Remaja 15 tahun itu diinterogasi mengenai maksud unggahan statusnya di media sosial. Sedangkan Fiera, didatangi oleh beberapa orang ketika tengah berada di dalam mobil bersama kedua anaknya pada 22 Mei 2017. Hal ini diduga karena Fiera mengunggah tiga status pada akun Facebook-nya pada 19 hingga 21 Mei 2017 menanggapi berita kasus yang menimpa pimpinan suatu ormas.
Demi menghindari aksi persekusi semacam ini terulang kembali, kita harus lebih bijak dalam menggunakan media sosial. Hal-hal di bawah ini sebaiknya kita pertimbangkan sebelum memposting sesuatu di media sosial.

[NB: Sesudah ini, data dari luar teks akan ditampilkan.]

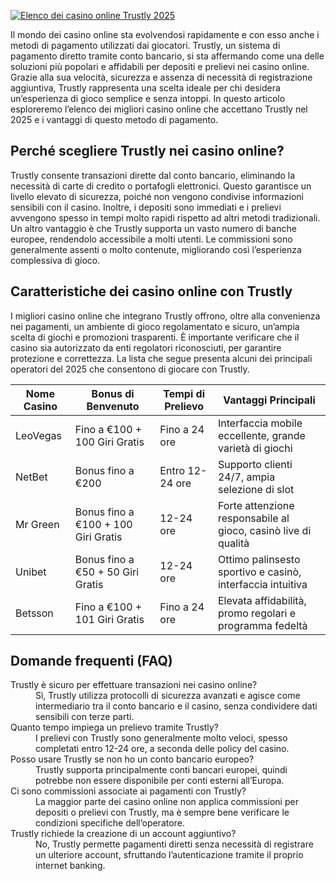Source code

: [![Elenco dei casino online Trustly 2025](https://123-caf.pages.dev/gitsignup.png)](https://vrmoo.ru/Bt82HjjY)

<p>Il mondo dei casino online sta evolvendosi rapidamente e con esso anche i metodi di pagamento utilizzati dai giocatori. Trustly, un sistema di pagamento diretto tramite conto bancario, si sta affermando come una delle soluzioni più popolari e affidabili per depositi e prelievi nei casino online. Grazie alla sua velocità, sicurezza e assenza di necessità di registrazione aggiuntiva, Trustly rappresenta una scelta ideale per chi desidera un’esperienza di gioco semplice e senza intoppi. In questo articolo esploreremo l’elenco dei migliori casino online che accettano Trustly nel 2025 e i vantaggi di questo metodo di pagamento.</p>  <h2>Perché scegliere Trustly nei casino online?</h2> <p>Trustly consente transazioni dirette dal conto bancario, eliminando la necessità di carte di credito o portafogli elettronici. Questo garantisce un livello elevato di sicurezza, poiché non vengono condivise informazioni sensibili con il casino. Inoltre, i depositi sono immediati e i prelievi avvengono spesso in tempi molto rapidi rispetto ad altri metodi tradizionali. Un altro vantaggio è che Trustly supporta un vasto numero di banche europee, rendendolo accessibile a molti utenti. Le commissioni sono generalmente assenti o molto contenute, migliorando così l’esperienza complessiva di gioco.</p>  <h2>Caratteristiche dei casino online con Trustly</h2> <p>I migliori casino online che integrano Trustly offrono, oltre alla convenienza nei pagamenti, un ambiente di gioco regolamentato e sicuro, un’ampia scelta di giochi e promozioni trasparenti. È importante verificare che il casino sia autorizzato da enti regolatori riconosciuti, per garantire protezione e correttezza. La lista che segue presenta alcuni dei principali operatori del 2025 che consentono di giocare con Trustly.</p>  <table>   <thead>     <tr>       <th>Nome Casino</th>       <th>Bonus di Benvenuto</th>       <th>Tempi di Prelievo</th>       <th>Vantaggi Principali</th>     </tr>   </thead>   <tbody>     <tr>       <td>LeoVegas</td>       <td>Fino a €100 + 100 Giri Gratis</td>       <td>Fino a 24 ore</td>       <td>Interfaccia mobile eccellente, grande varietà di giochi</td>     </tr>     <tr>       <td>NetBet</td>       <td>Bonus fino a €200</td>       <td>Entro 12-24 ore</td>       <td>Supporto clienti 24/7, ampia selezione di slot</td>     </tr>     <tr>       <td>Mr Green</td>       <td>Bonus fino a €100 + 100 Giri Gratis</td>       <td>12-24 ore</td>       <td>Forte attenzione responsabile al gioco, casinò live di qualità</td>     </tr>     <tr>       <td>Unibet</td>       <td>Bonus fino a €50 + 50 Giri Gratis</td>       <td>12-24 ore</td>       <td>Ottimo palinsesto sportivo e casinò, interfaccia intuitiva</td>     </tr>     <tr>       <td>Betsson</td>       <td>Fino a €100 + 101 Giri Gratis</td>       <td>Fino a 24 ore</td>       <td>Elevata affidabilità, promo regolari e programma fedeltà</td>     </tr>   </tbody> </table>  <h2>Domande frequenti (FAQ)</h2> <dl>   <dt>Trustly è sicuro per effettuare transazioni nei casino online?</dt>   <dd>Sì, Trustly utilizza protocolli di sicurezza avanzati e agisce come intermediario tra il conto bancario e il casino, senza condividere dati sensibili con terze parti.</dd>    <dt>Quanto tempo impiega un prelievo tramite Trustly?</dt>   <dd>I prelievi con Trustly sono generalmente molto veloci, spesso completati entro 12-24 ore, a seconda delle policy del casino.</dd>    <dt>Posso usare Trustly se non ho un conto bancario europeo?</dt>   <dd>Trustly supporta principalmente conti bancari europei, quindi potrebbe non essere disponibile per conti esterni all’Europa.</dd>    <dt>Ci sono commissioni associate ai pagamenti con Trustly?</dt>   <dd>La maggior parte dei casino online non applica commissioni per depositi o prelievi con Trustly, ma è sempre bene verificare le condizioni specifiche dell’operatore.</dd>    <dt>Trustly richiede la creazione di un account aggiuntivo?</dt>   <dd>No, Trustly permette pagamenti diretti senza necessità di registrare un ulteriore account, sfruttando l’autenticazione tramite il proprio internet banking.</dd> </dl>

Cara Menghindari Kasus Persekusi
Ada beberapa cara untuk menghidarkan diri kita terkena pesekusi seperti kasus yang pernah ada di Indonesia, adapun caranya adalah sebagai berikut:
- Bayangkan bila mengucapkannya secara langsung. Sebelum mengunggah suatu pernyataan, komentar, berita atau apapun itu, bayangkan kamu menyampaikannya secara langsung di hadapan orang yang kamu tuju. Bayangkan apakah saat itu kamu benar-benar berani menyampaikannya? Atau justru ragu dan takut. Bila keraguan itu muncul, lebih baik diurungkan saja deh niatnya.

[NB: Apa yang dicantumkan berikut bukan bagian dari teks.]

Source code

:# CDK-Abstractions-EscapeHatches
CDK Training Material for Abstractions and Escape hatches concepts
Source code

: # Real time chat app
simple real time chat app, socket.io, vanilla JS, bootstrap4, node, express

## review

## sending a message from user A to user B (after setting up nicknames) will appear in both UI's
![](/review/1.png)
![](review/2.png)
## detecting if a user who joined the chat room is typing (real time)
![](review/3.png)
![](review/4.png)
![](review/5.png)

- Pikirkan konsekuensinya Jika merasa bahwa pernyataan, komentar, berita yang akan diunggah itu tidak akan menyinggung orang lain, pikirkan tentang hal apa yang kira-kira akan terjadi nantinya. Apakah hal yang ingin kamu sampaikan itu bisa menjadi manfaat untuk orang banyak atau justru tidak ada gunanya sama sekali, atau bahkan mengundang perpecahan.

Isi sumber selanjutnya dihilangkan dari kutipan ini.